● **DATA FOR THE TASK**
···

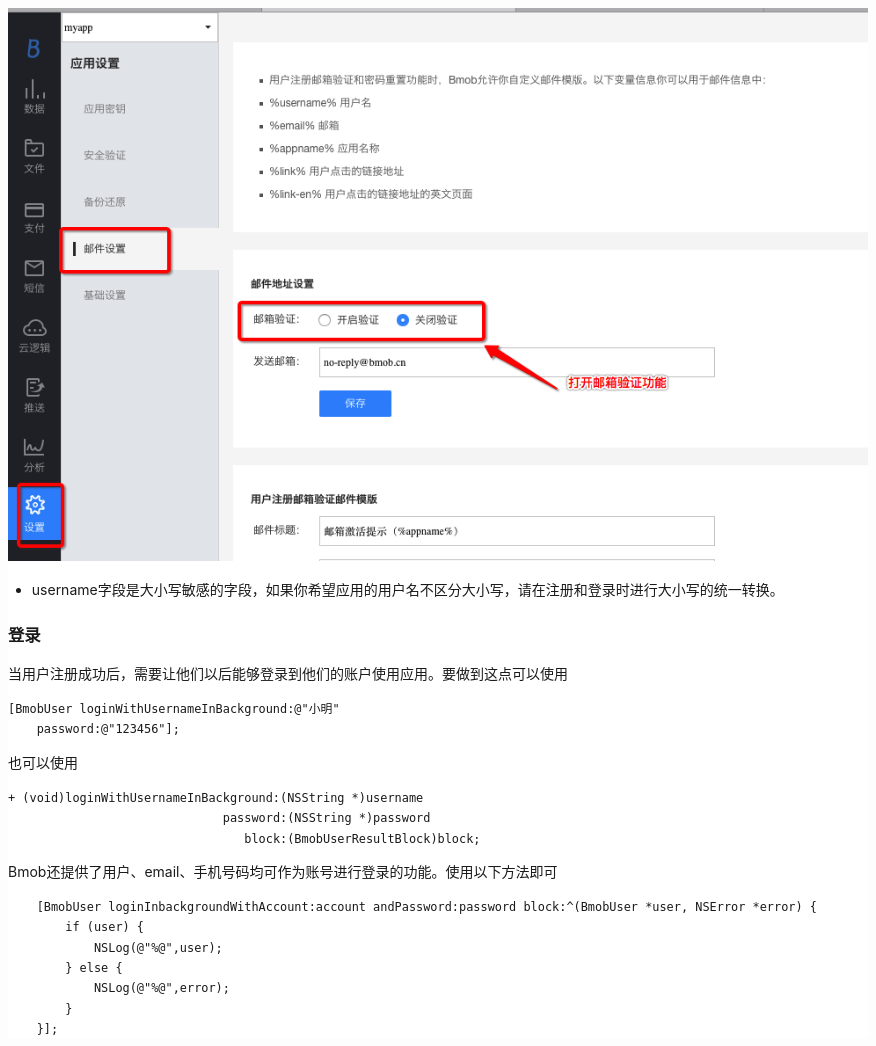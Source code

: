 ![](image/email_verify.png)

- username字段是大小写敏感的字段，如果你希望应用的用户名不区分大小写，请在注册和登录时进行大小写的统一转换。

### 登录

当用户注册成功后，需要让他们以后能够登录到他们的账户使用应用。要做到这点可以使用
```
[BmobUser loginWithUsernameInBackground:@"小明"
	password:@"123456"];
```
	
也可以使用
```
+ (void)loginWithUsernameInBackground:(NSString *)username
							  password:(NSString *)password
								 block:(BmobUserResultBlock)block;
```								 


Bmob还提供了用户、email、手机号码均可作为账号进行登录的功能。使用以下方法即可

```
    [BmobUser loginInbackgroundWithAccount:account andPassword:password block:^(BmobUser *user, NSError *error) {
        if (user) {
            NSLog(@"%@",user);
        } else {
            NSLog(@"%@",error);
        }
    }];
```
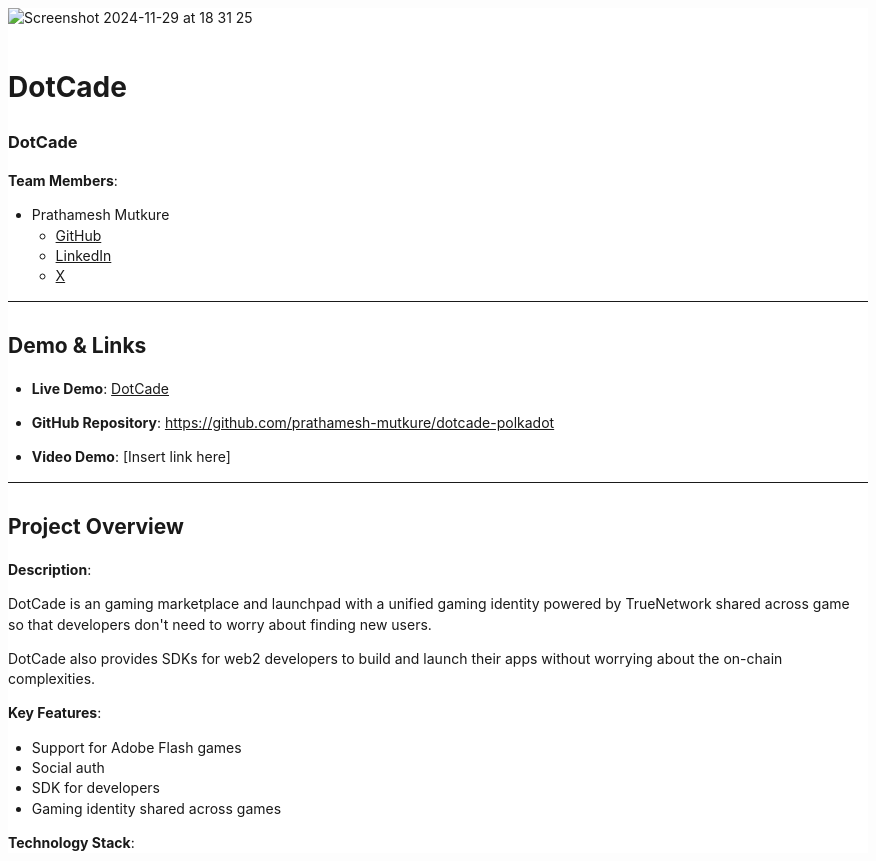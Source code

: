 
<img width="1624" alt="Screenshot 2024-11-29 at 18 31 25" src="https://github.com/user-attachments/assets/912fcc59-8785-4751-8197-72ef95d80bd7">

  

# DotCade

  

### DotCade

**Team Members**:

- Prathamesh Mutkure 
  - [GitHub](https://github.com/prathamesh-mutkure)
  - [LinkedIn](https://linkedin.com/in/prathamesh-mutkure)
  - [X](https://x.com/prathamesh_io)

  

---

  

## Demo & Links

  

-  **Live Demo**: [DotCade](https://www.dotcade.fun/)

-  **GitHub Repository**: https://github.com/prathamesh-mutkure/dotcade-polkadot

-  **Video Demo**: [Insert link here]

  

---

  

## Project Overview

  

**Description**:

DotCade is an gaming marketplace and launchpad with a unified gaming identity powered by TrueNetwork shared across game so that developers don't need to worry about finding new users.

DotCade also provides SDKs for web2 developers to build and launch their apps without worrying about the on-chain complexities.
  

**Key Features**:

- Support for Adobe Flash games
- Social auth
- SDK for developers
- Gaming identity shared across games

**Technology Stack**:

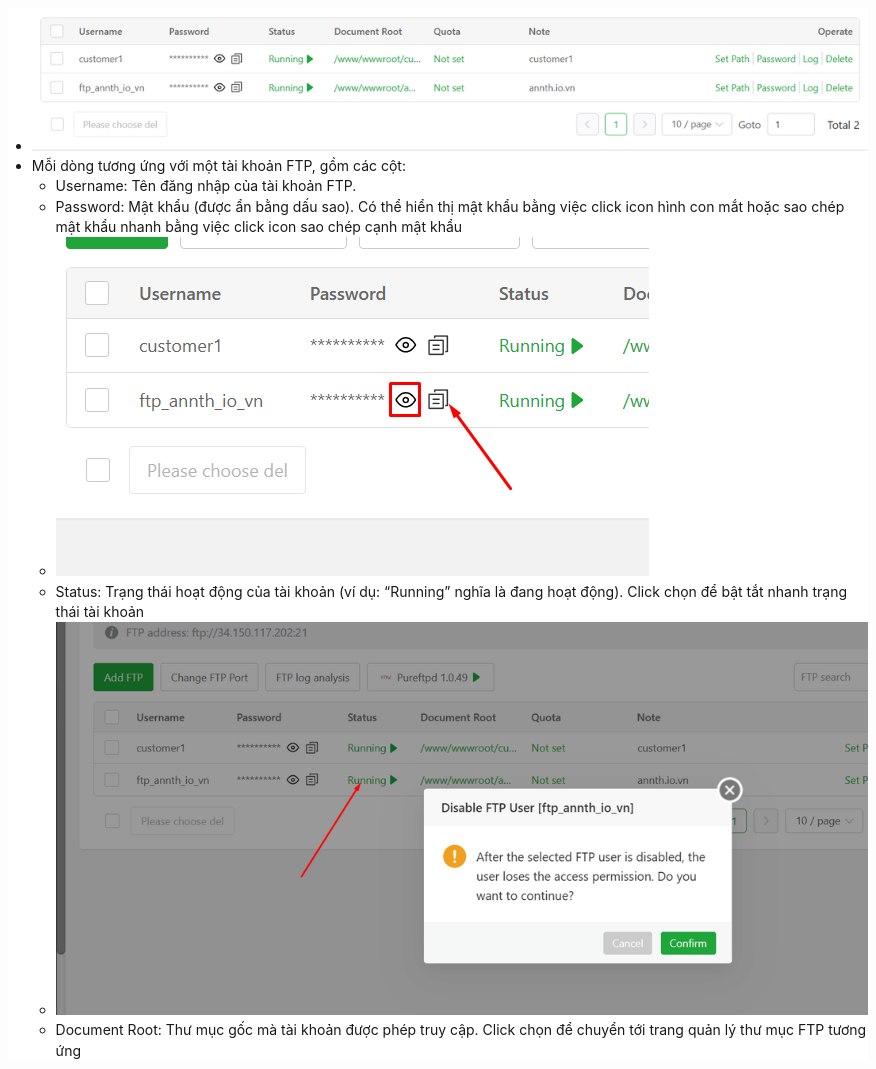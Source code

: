 - ![images](./images/aa-379.png)		
- Mỗi dòng tương ứng với một tài khoản FTP, gồm các cột:
	- Username: Tên đăng nhập của tài khoản FTP.
	- Password: Mật khẩu (được ẩn bằng dấu sao). Có thể hiển thị mật khẩu bằng việc click icon hình con mắt hoặc sao chép mật khẩu nhanh bằng việc click icon sao chép cạnh mật khẩu 
	- ![images](./images/aa-380.png)		
	- Status: Trạng thái hoạt động của tài khoản (ví dụ: “Running” nghĩa là đang hoạt động). Click chọn để bật tắt nhanh trạng thái tài khoản
	- ![images](./images/aa-383.png)		
	- Document Root: Thư mục gốc mà tài khoản được phép truy cập. Click chọn để chuyển tới trang quản lý thư mục FTP tương ứng 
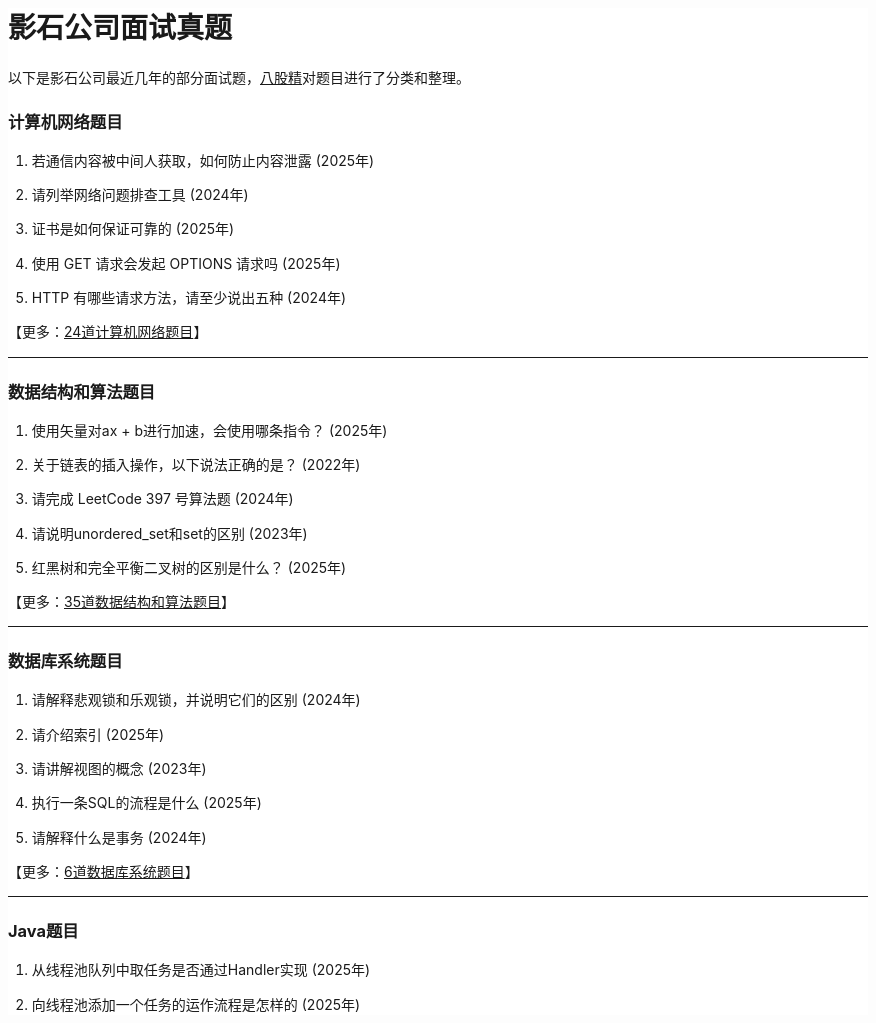 # 影石公司面试真题

以下是影石公司最近几年的部分面试题，[八股精](https://www.bagujing.com)对题目进行了分类和整理。

### 计算机网络题目

1. 若通信内容被中间人获取，如何防止内容泄露 (2025年) 

2. 请列举网络问题排查工具 (2024年) 

3. 证书是如何保证可靠的 (2025年) 

4. 使用 GET 请求会发起 OPTIONS 请求吗 (2025年) 

5. HTTP 有哪些请求方法，请至少说出五种 (2024年) 

【更多：[24道计算机网络题目](https://www.bagujing.com/companies)】


---

### 数据结构和算法题目

1. 使用矢量对ax + b进行加速，会使用哪条指令？ (2025年) 

2. 关于链表的插入操作，以下说法正确的是？ (2022年) 

3. 请完成 LeetCode 397 号算法题 (2024年) 

4. 请说明unordered_set和set的区别 (2023年) 

5. 红黑树和完全平衡二叉树的区别是什么？ (2025年) 

【更多：[35道数据结构和算法题目](https://www.bagujing.com/companies)】


---

### 数据库系统题目

1. 请解释悲观锁和乐观锁，并说明它们的区别 (2024年) 

2. 请介绍索引 (2025年) 

3. 请讲解视图的概念 (2023年) 

4. 执行一条SQL的流程是什么 (2025年) 

5. 请解释什么是事务 (2024年) 

【更多：[6道数据库系统题目](https://www.bagujing.com/companies)】


---

### Java题目

1. 从线程池队列中取任务是否通过Handler实现 (2025年) 

2. 向线程池添加一个任务的运作流程是怎样的 (2025年) 
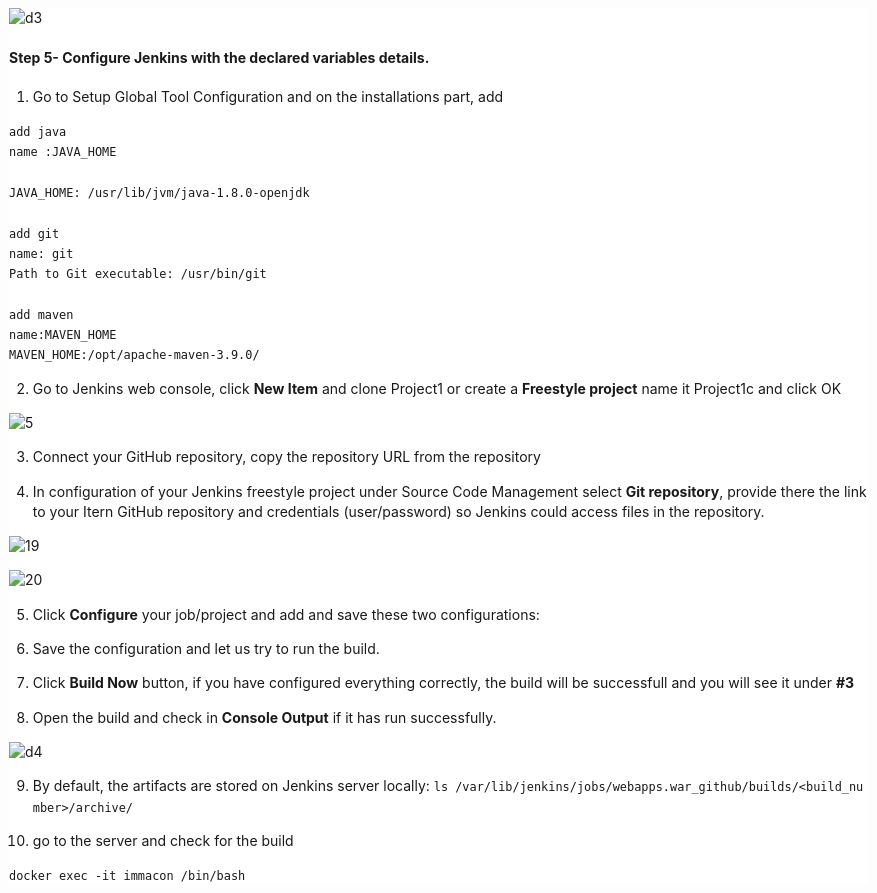 ![d3](https://user-images.githubusercontent.com/101978292/219962166-13c64c5c-7029-4485-b7cf-48e99f5be8ec.jpg)


#### Step 5-  Configure Jenkins with the declared variables details. 

1. Go to Setup Global Tool Configuration and on the installations part, add

```
add java  
name :JAVA_HOME

JAVA_HOME: /usr/lib/jvm/java-1.8.0-openjdk

add git
name: git
Path to Git executable: /usr/bin/git

add maven
name:MAVEN_HOME
MAVEN_HOME:/opt/apache-maven-3.9.0/

```

2. Go to Jenkins web console, click **New Item** and clone Project1 or create a **Freestyle project** name it Project1c and click OK


![5](https://user-images.githubusercontent.com/101978292/219958962-c106f8a8-5125-4889-9d82-8175d2583b55.jpg)


3. Connect your GitHub repository, copy the repository URL from the repository

4. In configuration of your Jenkins freestyle project under Source Code Management select **Git repository**, provide there the link to your Itern GitHub repository and credentials (user/password) so Jenkins could access files in the repository.


![19](https://user-images.githubusercontent.com/101978292/219959178-26e7ce50-be31-4174-9edb-98c199fb93ae.jpg)


![20](https://user-images.githubusercontent.com/101978292/219959185-46b02123-4fc8-42ae-b5a0-831944cfee91.jpg)


5. Click **Configure** your job/project and add and save these two configurations:
 


6. Save the configuration and let us try to run the build. 
7. Click **Build Now** button, if you have configured everything correctly, the build will be successfull and you will see it under **#3**
8. Open the build and check in **Console Output** if it has run successfully.




![d4](https://user-images.githubusercontent.com/101978292/219963075-5b25e5b2-fcf2-4682-8b84-c62279e8f143.jpg)


9. By default, the artifacts are stored on Jenkins server locally: `ls /var/lib/jenkins/jobs/webapps.war_github/builds/<build_number>/archive/`

10. go to the server and check for the  build 
 ```
 docker exec -it immacon /bin/bash
```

···

● **EXERCISE GOAL**
Reproduce each line of the data containing the word "developers".

● **RESPONSE TO THIS TASK**
DotCade is an gaming marketplace and launchpad with a unified gaming identity powered by TrueNetwork shared across game so that developers don't need to worry about finding new users.
DotCade also provides SDKs for web2 developers to build and launch their apps without worrying about the on-chain complexities.
- SDK for developers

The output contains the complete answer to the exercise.